## EXERCISE
Using the listing below, return every line that includes "프로젝트명".

** DATASET CONTENT follows **

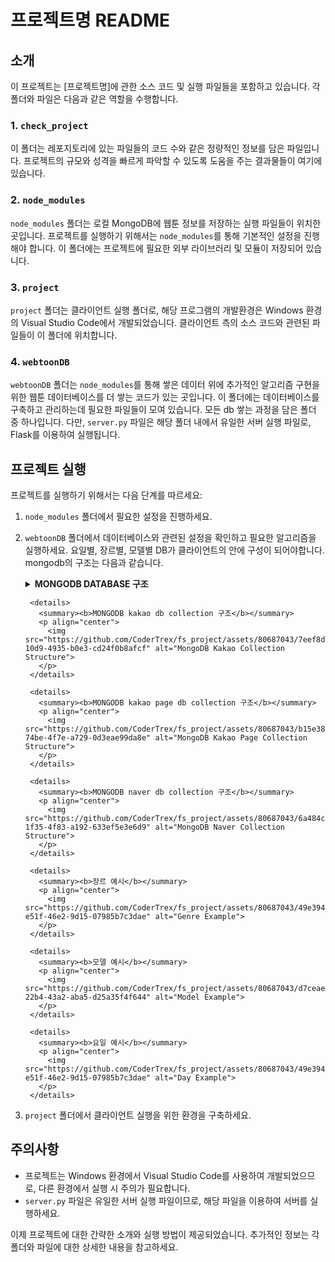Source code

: # 프로젝트명 README

## 소개
이 프로젝트는 [프로젝트명]에 관한 소스 코드 및 실행 파일들을 포함하고 있습니다. 각 폴더와 파일은 다음과 같은 역할을 수행합니다.

### 1. `check_project`
이 폴더는 레포지토리에 있는 파일들의 코드 수와 같은 정량적인 정보를 담은 파일입니다. 프로젝트의 규모와 성격을 빠르게 파악할 수 있도록 도움을 주는 결과물들이 여기에 있습니다.

### 2. `node_modules`
`node_modules` 폴더는 로컬 MongoDB에 웹툰 정보를 저장하는 실행 파일들이 위치한 곳입니다. 프로젝트를 실행하기 위해서는 `node_modules`를 통해 기본적인 설정을 진행해야 합니다. 이 폴더에는 프로젝트에 필요한 외부 라이브러리 및 모듈이 저장되어 있습니다.

### 3. `project`
`project` 폴더는 클라이언트 실행 폴더로, 해당 프로그램의 개발환경은 Windows 환경의 Visual Studio Code에서 개발되었습니다. 클라이언트 측의 소스 코드와 관련된 파일들이 이 폴더에 위치합니다.

### 4. `webtoonDB`
`webtoonDB` 폴더는 `node_modules`를 통해 쌓은 데이터 위에 추가적인 알고리즘 구현을 위한 웹툰 데이터베이스를 더 쌓는 코드가 있는 곳입니다. 이 폴더에는 데이터베이스를 구축하고 관리하는데 필요한 파일들이 모여 있습니다. 모든 db 쌓는 과정을 담은 폴더 중 하나입니다. 다만, `server.py` 파일은 해당 폴더 내에서 유일한 서버 실행 파일로, Flask를 이용하여 실행됩니다.

## 프로젝트 실행
프로젝트를 실행하기 위해서는 다음 단계를 따르세요:

1. `node_modules` 폴더에서 필요한 설정을 진행하세요.
2. `webtoonDB` 폴더에서 데이터베이스와 관련된 설정을 확인하고 필요한 알고리즘을 실행하세요. 요일별, 장르별, 모델별 DB가 클라이언트의 안에 구성이 되어야합니다.
    mongodb의 구조는 다음과 같습니다.
        <details>
          <summary><b>MONGODB DATABASE 구조</b></summary>
          <p align="center">
            <img src="https://github.com/CoderTrex/fs_project/assets/80687043/d2c1645e-edea-4b9e-b1e1-90391edf1dce" alt="MongoDB Database Structure">
          </p>
        </details>
        
        <details>
          <summary><b>MONGODB kakao db collection 구조</b></summary>
          <p align="center">
            <img src="https://github.com/CoderTrex/fs_project/assets/80687043/7eef8df6-10d9-4935-b0e3-cd24f0b8afcf" alt="MongoDB Kakao Collection Structure">
          </p>
        </details>
        
        <details>
          <summary><b>MONGODB kakao page db collection 구조</b></summary>
          <p align="center">
            <img src="https://github.com/CoderTrex/fs_project/assets/80687043/b15e38e2-74be-4f7e-a729-0d3eae99da8e" alt="MongoDB Kakao Page Collection Structure">
          </p>
        </details>
        
        <details>
          <summary><b>MONGODB naver db collection 구조</b></summary>
          <p align="center">
            <img src="https://github.com/CoderTrex/fs_project/assets/80687043/6a484c5c-1f35-4f83-a192-633ef5e3e6d9" alt="MongoDB Naver Collection Structure">
          </p>
        </details>
        
        <details>
          <summary><b>장르 예시</b></summary>
          <p align="center">
            <img src="https://github.com/CoderTrex/fs_project/assets/80687043/49e39430-e51f-46e2-9d15-07985b7c3dae" alt="Genre Example">
          </p>
        </details>
        
        <details>
          <summary><b>모델 예시</b></summary>
          <p align="center">
            <img src="https://github.com/CoderTrex/fs_project/assets/80687043/d7ceae30-22b4-43a2-aba5-d25a35f4f644" alt="Model Example">
          </p>
        </details>
        
        <details>
          <summary><b>요일 예시</b></summary>
          <p align="center">
            <img src="https://github.com/CoderTrex/fs_project/assets/80687043/49e39430-e51f-46e2-9d15-07985b7c3dae" alt="Day Example">
          </p>
        </details>


4. `project` 폴더에서 클라이언트 실행을 위한 환경을 구축하세요.

## 주의사항
- 프로젝트는 Windows 환경에서 Visual Studio Code를 사용하여 개발되었으므로, 다른 환경에서 실행 시 주의가 필요합니다.
- `server.py` 파일은 유일한 서버 실행 파일이므로, 해당 파일을 이용하여 서버를 실행하세요.

이제 프로젝트에 대한 간략한 소개와 실행 방법이 제공되었습니다. 추가적인 정보는 각 폴더와 파일에 대한 상세한 내용을 참고하세요.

** End of DATASET CONTENT **

## TASK ANSWER
: # 프로젝트명 README
이 프로젝트는 [프로젝트명]에 관한 소스 코드 및 실행 파일들을 포함하고 있습니다. 각 폴더와 파일은 다음과 같은 역할을 수행합니다.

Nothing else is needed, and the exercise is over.